Friday, February 9, 2007

IT'S OK TO DIE JUST DON'T GET WOUNDED

I guess this really pissed me off - I mean the death toll is bad enough (though by earlier war standards its quite low) but the wounded casualty numbers are outrageous. Modern military medicine has reduced the death toll from war but increased the wounded casualty numbers! And then to see that the Bush administration and the Republicans don't want to adequately fund the veterans administration and its looming health care demands. Many of these veterans of this war will require health care (24/7) for the rest of their lives. Well its just enough to make an average American cry. And to think it was all about oil.

Veterans Say '08 Budget Flawed
While nearly providing adequate funding for veterans health care and other programs, the DAV finds shortcomings in the President's proposed budget more...
http://www.dav.org/news/news_20070207.html

And this from Sen. Akaka of Hawaii, chairman of the Senate Committee on Veterans Affairs:
The budget requests approximately $34.2 billion for veterans health care, a mere 6 percent increase over the 2007 funding level of $32.3 billion in the Joint Funding Resolution expected to pass the Senate.

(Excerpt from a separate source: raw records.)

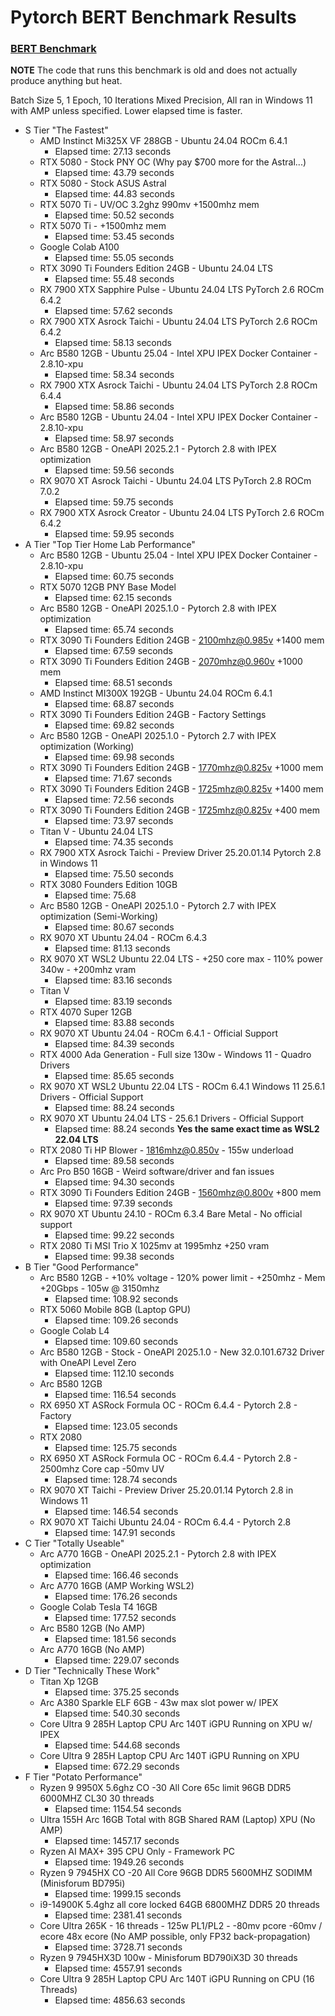 # Pytorch BERT Benchmark Results

### <a href="/benchmark/pytorch-bert-benchmark/BERT.md">BERT Benchmark</a>

**NOTE** The code that runs this benchmark is old and does not actually produce anything but heat.

Batch Size 5, 1 Epoch, 10 Iterations Mixed Precision, All ran in Windows 11 with AMP unless specified. Lower elapsed time is faster.

- S Tier "The Fastest"
  - AMD Instinct Mi325X VF 288GB - Ubuntu 24.04 ROCm 6.4.1
    - Elapsed time: 27.13 seconds
  - RTX 5080 - Stock PNY OC (Why pay $700 more for the Astral...)
    - Elapsed time: 43.79 seconds
  - RTX 5080 - Stock ASUS Astral
    - Elapsed time: 44.83 seconds
  - RTX 5070 Ti - UV/OC 3.2ghz 990mv +1500mhz mem
    - Elapsed time: 50.52 seconds
  - RTX 5070 Ti - +1500mhz mem
    - Elapsed time: 53.45 seconds
  - Google Colab A100
    - Elapsed time: 55.05 seconds
  - RTX 3090 Ti Founders Edition 24GB - Ubuntu 24.04 LTS
    - Elapsed time: 55.48 seconds
  - RX 7900 XTX Sapphire Pulse - Ubuntu 24.04 LTS PyTorch 2.6 ROCm 6.4.2
    - Elapsed time: 57.62 seconds
  - RX 7900 XTX Asrock Taichi - Ubuntu 24.04 LTS PyTorch 2.6 ROCm 6.4.2
  	- Elapsed time: 58.13 seconds
  - Arc B580 12GB - Ubuntu 25.04 - Intel XPU IPEX Docker Container - 2.8.10-xpu
    - Elapsed time: 58.34 seconds
  - RX 7900 XTX Asrock Taichi - Ubuntu 24.04 LTS PyTorch 2.8 ROCm 6.4.4
    - Elapsed time: 58.86 seconds
  - Arc B580 12GB - Ubuntu 24.04 - Intel XPU IPEX Docker Container - 2.8.10-xpu
    - Elapsed time: 58.97 seconds
  - Arc B580 12GB - OneAPI 2025.2.1 - Pytorch 2.8 with IPEX optimization
    - Elapsed time: 59.56 seconds
  - RX 9070 XT Asrock Taichi - Ubuntu 24.04 LTS PyTorch 2.8 ROCm 7.0.2
  	- Elapsed time: 59.75 seconds
  - RX 7900 XTX Asrock Creator - Ubuntu 24.04 LTS PyTorch 2.6 ROCm 6.4.2
    - Elapsed time: 59.95 seconds
- A Tier "Top Tier Home Lab Performance"
  - Arc B580 12GB - Ubuntu 25.04 - Intel XPU IPEX Docker Container - 2.8.10-xpu
    - Elapsed time: 60.75 seconds
  - RTX 5070 12GB PNY Base Model
    - Elapsed time: 62.15 seconds
  - Arc B580 12GB - OneAPI 2025.1.0 - Pytorch 2.8 with IPEX optimization
    - Elapsed time: 65.74 seconds
  - RTX 3090 Ti Founders Edition 24GB - 2100mhz@0.985v +1400 mem
    - Elapsed time: 67.59 seconds
  - RTX 3090 Ti Founders Edition 24GB - 2070mhz@0.960v +1000 mem
    - Elapsed time: 68.51 seconds
  - AMD Instinct MI300X 192GB - Ubuntu 24.04 ROCm 6.4.1
    - Elapsed time: 68.87 seconds
  - RTX 3090 Ti Founders Edition 24GB - Factory Settings
    - Elapsed time: 69.82 seconds
  - Arc B580 12GB - OneAPI 2025.1.0 - Pytorch 2.7 with IPEX optimization (Working)
    - Elapsed time: 69.98 seconds
  - RTX 3090 Ti Founders Edition 24GB - 1770mhz@0.825v +1000 mem
    - Elapsed time: 71.67 seconds
  - RTX 3090 Ti Founders Edition 24GB - 1725mhz@0.825v +1400 mem
    - Elapsed time: 72.56 seconds
  - RTX 3090 Ti Founders Edition 24GB - 1725mhz@0.825v +400 mem
    - Elapsed time: 73.97 seconds
  - Titan V - Ubuntu 24.04 LTS
    - Elapsed time: 74.35 seconds
  - RX 7900 XTX Asrock Taichi - Preview Driver 25.20.01.14 Pytorch 2.8 in Windows 11
    - Elapsed time: 75.50 seconds
  - RTX 3080 Founders Edition 10GB
    - Elapsed time: 75.68
  - Arc B580 12GB - OneAPI 2025.1.0 - Pytorch 2.7 with IPEX optimization (Semi-Working)
    - Elapsed time: 80.67 seconds
  - RX 9070 XT Ubuntu 24.04 - ROCm 6.4.3
  	- Elapsed time: 81.13 seconds
  - RX 9070 XT WSL2 Ubuntu 22.04 LTS - +250 core max - 110% power 340w - +200mhz vram
    - Elapsed time: 83.16 seconds
  - Titan V
    - Elapsed time: 83.19 seconds
  - RTX 4070 Super 12GB
    - Elapsed time: 83.88 seconds
  - RX 9070 XT Ubuntu 24.04 - ROCm 6.4.1 - Official Support
    - Elapsed time: 84.39 seconds
  - RTX 4000 Ada Generation - Full size 130w - Windows 11 - Quadro Drivers
    - Elapsed time: 85.65 seconds
  - RX 9070 XT WSL2 Ubuntu 22.04 LTS - ROCm 6.4.1 Windows 11 25.6.1 Drivers - Official Support
    - Elapsed time: 88.24 seconds
  - RX 9070 XT Ubuntu 24.04 LTS - 25.6.1 Drivers - Official Support
    - Elapsed time: 88.24 seconds **Yes the same exact time as WSL2 22.04 LTS**
  - RTX 2080 Ti HP Blower - 1816mhz@0.850v - 155w underload
    - Elapsed time: 89.58 seconds
  - Arc Pro B50 16GB - Weird software/driver and fan issues
    - Elapsed time: 94.30 seconds
  - RTX 3090 Ti Founders Edition 24GB - 1560mhz@0.800v +800 mem
    - Elapsed time: 97.39 seconds
  - RX 9070 XT Ubuntu 24.10 - ROCm 6.3.4 Bare Metal - No official support
    - Elapsed time: 99.22 seconds
  - RTX 2080 Ti MSI Trio X 1025mv at 1995mhz +250 vram
    - Elapsed time: 99.38 seconds
- B Tier "Good Performance"
  - Arc B580 12GB - +10% voltage - 120% power limit - +250mhz - Mem +20Gbps - 105w @ 3150mhz
    - Elapsed time: 108.92 seconds
  - RTX 5060 Mobile 8GB (Laptop GPU)
    - Elapsed time: 109.26 seconds
  - Google Colab L4
    - Elapsed time: 109.60 seconds
  - Arc B580 12GB - Stock - OneAPI 2025.1.0 - New 32.0.101.6732 Driver with OneAPI Level Zero
    - Elapsed time: 112.10 seconds
  - Arc B580 12GB
    - Elapsed time: 116.54 seconds
  - RX 6950 XT ASRock Formula OC - ROCm 6.4.4 - Pytorch 2.8 - Factory
    - Elapsed time: 123.05 seconds
  - RTX 2080
    - Elapsed time: 125.75 seconds
  - RX 6950 XT ASRock Formula OC - ROCm 6.4.4 - Pytorch 2.8 - 2500mhz Core cap -50mv UV
    - Elapsed time: 128.74 seconds
  - RX 9070 XT Taichi - Preview Driver 25.20.01.14 Pytorch 2.8 in Windows 11
    - Elapsed time: 146.54 seconds
  - RX 9070 XT Taichi Ubuntu 24.04 - ROCm 6.4.4 - Pytorch 2.8
  	- Elapsed time: 147.91 seconds
- C Tier "Totally Useable"
  - Arc A770 16GB - OneAPI 2025.2.1 - Pytorch 2.8 with IPEX optimization
    - Elapsed time: 166.46 seconds
  - Arc A770 16GB (AMP Working WSL2)
    - Elapsed time: 176.26 seconds
  - Google Colab Tesla T4 16GB
    - Elapsed time: 177.52 seconds
  - Arc B580 12GB (No AMP)
    - Elapsed time: 181.56 seconds
  - Arc A770 16GB (No AMP)
    - Elapsed time: 229.07 seconds
- D Tier "Technically These Work"
  - Titan Xp 12GB
    - Elapsed time: 375.25 seconds
  - Arc A380 Sparkle ELF 6GB - 43w max slot power w/ IPEX
    - Elapsed time: 540.30 seconds
  - Core Ultra 9 285H Laptop CPU Arc 140T iGPU Running on XPU w/ IPEX
    - Elapsed time: 544.68 seconds
  - Core Ultra 9 285H Laptop CPU Arc 140T iGPU Running on XPU
    - Elapsed time: 672.29 seconds
- F Tier "Potato Performance"
  - Ryzen 9 9950X 5.6ghz CO -30 All Core 65c limit 96GB DDR5 6000MHZ CL30 30 threads
    - Elapsed time: 1154.54 seconds
  - Ultra 155H Arc 16GB Total with 8GB Shared RAM (Laptop) XPU (No AMP)
    - Elapsed time: 1457.17 seconds
  - Ryzen AI MAX+ 395 CPU Only - Framework PC
    - Elapsed time: 1949.26 seconds
  - Ryzen 9 7945HX CO -20 All Core 96GB DDR5 5600MHZ SODIMM (Minisforum BD795i)
  	- Elapsed time: 1999.15 seconds
  - i9-14900K 5.4ghz all core locked 64GB 6800MHZ DDR5 20 threads
    - Elapsed time: 2381.41 seconds
  - Core Ultra 265K - 16 threads - 125w PL1/PL2 - -80mv pcore -60mv / ecore 48x ecore (No AMP possible, only FP32 back-propagation)
    - Elapsed time: 3728.71 seconds
  - Ryzen 9 7945HX3D 100w - Minisforum BD790iX3D 30 threads
    - Elapsed time: 4557.91 seconds
  - Core Ultra 9 285H Laptop CPU Arc 140T iGPU Running on CPU (16 Threads)
    - Elapsed time: 4856.63 seconds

Once inflationary costs are subtracted from the Administration’s budget, the real increase is far from adequate. This budget will not allow for any new initiatives, including enhancements to mental health services desperately needed for our returning servicemembers. Without adequate funding, the VA health care system will find it more difficult to provide quality care for Hawaii’s 117,000 veterans and troops returning from Iraq and Afghanistan.

Senator Akaka said today he’s especially concerned about out-of-pocket expenses veterans would be forced to pay under the Administration’s new budget proposal. “The doubling of drug copayments for veterans – who make as little as $28,000 a year – seems particularly cruel. Take the example of a veteran living on Oahu, where the cost of living is so high, who takes seven different prescriptions each month: his out of pocket cost goes up by $600 a year.

“Why are we asking veterans to suffer in order to finance a war? This Administration consistently fails to consider the cost of caring for veterans as part of the cost of war,” Akaka said.

Or this, from the Cneter for Budget and Policy Priorities:
Hospital and Medical Care for Veterans: The President proposes to increase funding for these programs by nearly $1.4 billion (or 4 percent) in 2008. But the increase would only be temporary. The President proposes to cut the programs in this subfunction in each subsequent year, from 2009 through 2012; in each of those years, the programs would be funded at levels below the amount provided for 2007, adjusted for inflation. In 2012, the cut would be $2.7 billion, or 7 percent.[iii]

Well, I remember three things from my youth about veterans: As a Boy Scout and it being the fifties/early sixties I was in a lot of Memorial Day/ Veterans Day parades. Most of those men who got being 'into the parades and marches' never left the states. In the late sixties, my father was in the veterans hospital in Pittsburgh and I can remember seeing many a kid not much older than myself in a hospital bed missing a limb. Lastly, my father had a history book of his infantry regiment's service during WWII. In it were marks my father had made next to names of men in his company (that didn't come home). He never once talked about it.

We ask people to serve their country - we owe them the best, regardless.

1 comment:

Anonymous said...

Nice job. The word needs to be gotten out, and needs to be broadcast everywhere, in every form of media. The ground these people walk on is sacred ground.